The butcher said he had also been spooked by tales of robbers pulling people over or staging an emergency in Walderston. He had one intention: floor the accelerator.

“Mi was so surprised when mi come through Walderston Square, mi see the car overtake me and go over pan the left-hand side a fan me down. But me not stopping fi nuh baddi!” the butcher, who also requested anonymity because of safety concerns, told The Gleaner in an interview.

About nine shots were fired at the truck, blowing out the two front tyres.

The market vendor, who is in her 40s, could not quite believe she was in a real-life horror movie.

“Just as I asked him if those were gunshots, the truck swerved as the taxi was right at his window trying to undertake him,” she said.

The vendor theorises that the attackers may have had knowledge of the butcher’s plans to make purchases at the market.

“They rob him already, and how they chasing the vehicle, you know they were after something; they wouldn’t stop,” she recalled.

“As we were going to pass, they fired shots directly in the truck from the passenger side ... .”
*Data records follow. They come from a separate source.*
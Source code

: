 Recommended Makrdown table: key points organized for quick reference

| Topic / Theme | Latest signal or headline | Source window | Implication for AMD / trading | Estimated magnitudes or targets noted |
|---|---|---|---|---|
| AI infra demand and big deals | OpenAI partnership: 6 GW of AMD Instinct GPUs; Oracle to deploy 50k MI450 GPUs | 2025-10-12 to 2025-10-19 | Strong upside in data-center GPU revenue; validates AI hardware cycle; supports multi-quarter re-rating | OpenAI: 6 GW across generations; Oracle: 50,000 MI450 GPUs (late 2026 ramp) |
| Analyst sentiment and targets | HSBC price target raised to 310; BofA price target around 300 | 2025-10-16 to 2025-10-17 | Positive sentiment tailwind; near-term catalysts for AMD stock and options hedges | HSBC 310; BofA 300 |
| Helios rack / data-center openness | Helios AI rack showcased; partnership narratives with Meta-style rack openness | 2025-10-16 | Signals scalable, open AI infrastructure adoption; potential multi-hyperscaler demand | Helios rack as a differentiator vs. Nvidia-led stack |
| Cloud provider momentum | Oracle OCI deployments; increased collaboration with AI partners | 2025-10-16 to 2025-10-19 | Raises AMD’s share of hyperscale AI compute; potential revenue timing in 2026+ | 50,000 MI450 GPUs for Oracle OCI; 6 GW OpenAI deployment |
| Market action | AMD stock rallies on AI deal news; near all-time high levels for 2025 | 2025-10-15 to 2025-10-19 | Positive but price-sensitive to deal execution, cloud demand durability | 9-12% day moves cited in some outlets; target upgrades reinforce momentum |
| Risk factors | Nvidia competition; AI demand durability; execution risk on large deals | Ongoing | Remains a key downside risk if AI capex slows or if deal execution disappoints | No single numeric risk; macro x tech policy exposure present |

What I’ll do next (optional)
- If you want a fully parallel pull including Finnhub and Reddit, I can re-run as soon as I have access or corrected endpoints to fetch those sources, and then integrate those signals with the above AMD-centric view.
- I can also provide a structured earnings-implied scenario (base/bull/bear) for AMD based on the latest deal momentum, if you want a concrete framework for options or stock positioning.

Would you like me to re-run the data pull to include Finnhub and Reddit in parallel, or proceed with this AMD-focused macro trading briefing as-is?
The woman, who took cover on the floor of the truck, said she felt numbness in her fingers and soon realised she had been shot when blood began to flow.

“By this time, the truck shoot up and the tyres gone now, but we managed to drive a distance away from them. The driver wanted to go to the station, but I told him no, as they would be expecting us to take that route,” she said.

“I told him, ‘Let us take a detour,’ because we couldn’t manage to have them catch up on us and overtake us again.”

Dashed into bushes

After abandoning the truck at the Chudleigh service station, they dashed into the bushes.

“While we were there, we hear a car speeding down and we knew it was them. I had left a backpack with dirty clothes, my phone, and about $400 in the truck which they made off with,” she said.

The vendor used the driver’s phone to call her relative, who then summoned the police.

“It was after leaving the police station and I go to the hospital, I realise that I got shot so many times ... . There were three large holes in my side and the doctor said that it’s where the bullets enter and exit ... ,” she said.

The vendor revealed that the bullets hit a nerve and that motion in two fingers is now compromised. Resigned to the prospect of undergoing therapy, she is relieved that the butcher had not been shot during the chase.

The butcher said that he is happy that he took the advice of his passenger not to head to the police station but to abandon the vehicle near the service station in Chudleigh. Two more minutes of driving, he said, could have cost them their lives.

Ten days after their harrowing experience, the butcher is oozing gratitude that he survived because of divine intervention.

“A just mi faith inna God and mi confidence. Anyhow me did lose confidence, we woulda dead,” he told The Gleaner.

The attackers had struck hours earlier, boarding the taxi in Mandeville on Friday, May 14, at approximately 8 p.m.

While en route to May Day, the men pulled their guns and demanded that the driver head to Christiana.

It was there that the gunmen tied up the taxi driver and a passenger in bushes, while two of the men made off with the vehicle and one stayed back to keep watch.

When they were released on May 15, the cabbie and passenger travelled to the Williamsfield police and reported the matter.

Superintendent of Police Gary Francis, commander of the Manchester Police Division, said no one has been taken into custody in relation to the crimes.

Violent crime has fallen in Manchester this year, with declines of 40 per cent and 25 per cent in murders and shootings, respectively, up to May 19.

The butcher, who has been travelling to the cow market in Manchester since 1991, warned that criminals are scouting for prospective victims under the guise of being customers.

“Dem a go come back, and the comeback one a go worse than this,” he said.